Why It’s Usually a Mistake to “Save Seats.”

Church building with congregation singingpixabay.com

I attended the funeral of a dear friend’s father on Saturday.  He was a truly remarkable man, and I don’t say that lightly.  There were so many life lessons and blessings in that service that I have 2 1/2 pages of scribbled notes I plan to turn into blog posts, as the material is just too good to keep to myself.  How the family pulled this service together in the midst of their grief is a testimony to them, their unity, and their faith.  While I found myself tearing up periodically as warm memories were shared, the service as a whole was happy​.  Does that sound nonsensical? Well, stay tuned.

This particular post, though, is about a phenomenon I observed in the audience and which has always irritated me.  The picture ​included here is just a stock photo of some church in New York City, but you can bet that somewhere in that auditorium someone is “saving a seat” for someone else.  We’ve all had this happen at some event (it doesn’t have to be a church service, of course) where there are no assigned or reserved seats. You come in the back, spy a gap in a row, slip up to it, and see that there’s a hymnal, or a coat, or a purse sitting in the space.  “Is this seat taken?” you ask.  “Yes, it’s saved,” the person next to the gap says.  Now you have to find somewhere else to sit.  Meanwhile that space stays empty.  This happened to me Saturday.  I found a place right behind the saved seats and so could observe what happened next.  At least two more people came up to the row, looked inquiring, and were told the places were taken.  So one guy sort of shrugged, or waved his hand, or something, and sat down right at the end of the row.  Meanwhile the woman who was saving the seat kept peering around to spot the people for whom she was saving the seats instead of just paying attention.
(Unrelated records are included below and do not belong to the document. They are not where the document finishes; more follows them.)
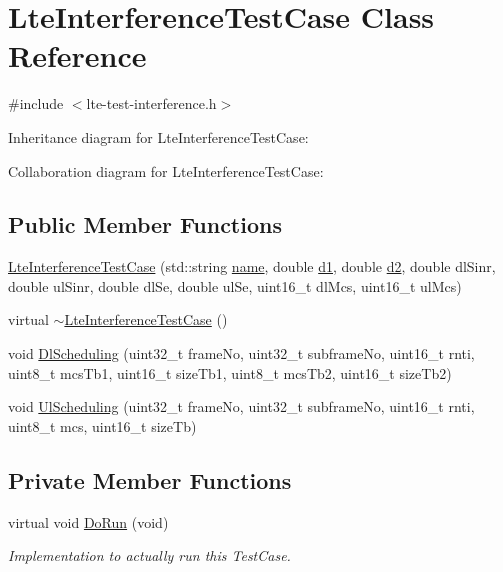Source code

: \hypertarget{classLteInterferenceTestCase}{}\section{Lte\+Interference\+Test\+Case Class Reference}
\label{classLteInterferenceTestCase}


{\ttfamily \#include $<$lte-\/test-\/interference.\+h$>$}



Inheritance diagram for Lte\+Interference\+Test\+Case\+:


Collaboration diagram for Lte\+Interference\+Test\+Case\+:
\subsection*{Public Member Functions}
\begin{DoxyCompactItemize}
\item 
\hyperlink{classLteInterferenceTestCase_a0c8c7a9bec197d01f3d1dc63bd98f850}{Lte\+Interference\+Test\+Case} (std\+::string \hyperlink{generate__test__data__lte__spectrum__model_8m_ab74e6bf80237ddc4109968cedc58c151}{name}, double \hyperlink{lte__uplink__power__control_8m_a6a56223849c00f2bb062c6e55d2954df}{d1}, double \hyperlink{lte__link__budget__interference__fr_8m_a479b78c01efbe4664b402a300da492f7}{d2}, double dl\+Sinr, double ul\+Sinr, double dl\+Se, double ul\+Se, uint16\+\_\+t dl\+Mcs, uint16\+\_\+t ul\+Mcs)
\item 
virtual \hyperlink{classLteInterferenceTestCase_a38f69ce5c7dbc3ee8d1305e32b65e295}{$\sim$\+Lte\+Interference\+Test\+Case} ()
\item 
void \hyperlink{classLteInterferenceTestCase_a0eef0ef3201a7cc394e68ebc4f7f18ec}{Dl\+Scheduling} (uint32\+\_\+t frame\+No, uint32\+\_\+t subframe\+No, uint16\+\_\+t rnti, uint8\+\_\+t mcs\+Tb1, uint16\+\_\+t size\+Tb1, uint8\+\_\+t mcs\+Tb2, uint16\+\_\+t size\+Tb2)
\item 
void \hyperlink{classLteInterferenceTestCase_a52294c9a02a1b183d1d99478d60176a5}{Ul\+Scheduling} (uint32\+\_\+t frame\+No, uint32\+\_\+t subframe\+No, uint16\+\_\+t rnti, uint8\+\_\+t mcs, uint16\+\_\+t size\+Tb)
\end{DoxyCompactItemize}
\subsection*{Private Member Functions}
\begin{DoxyCompactItemize}
\item 
virtual void \hyperlink{classLteInterferenceTestCase_adc059d120a4d9effd2ca5f6fecaae31a}{Do\+Run} (void)
\begin{DoxyCompactList}\small\item\em Implementation to actually run this Test\+Case. \end{DoxyCompactList}\end{DoxyCompactItemize}
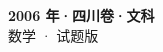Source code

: \documentclass[zihao=-4, a4paper]{ctexart}
\begin{document}
\begin{center}
  {\Large\bfseries 2006 年·四川卷·文科}\\[4pt]
  {\large 数学 · 试题版}
\end{center}
\medskip
{}

\end{document}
Eventually the sav-ees came in; they were the couple who had been minding the guest register.  There really wasn’t space for them any more since that guy had sat at the end of the pew, but they squeezed in anyway.  It looked very uncomfortable.  And, really, they were perfectly capable of finding their own seats.

This whole “seat saving” business bothers me because it embodies two aspects of human behavior that I find particularly maddening:  officiousness and fussiness.  And–this sounds harsh, I know–a form of selfishness.  In other words, my friends, my family members, are more important than other people who could just sit there in that seat.  And I have to be sure that my party all sits together.  (I’ve never understood this whole “we all have to sit together” idea.)  It’s all up to me.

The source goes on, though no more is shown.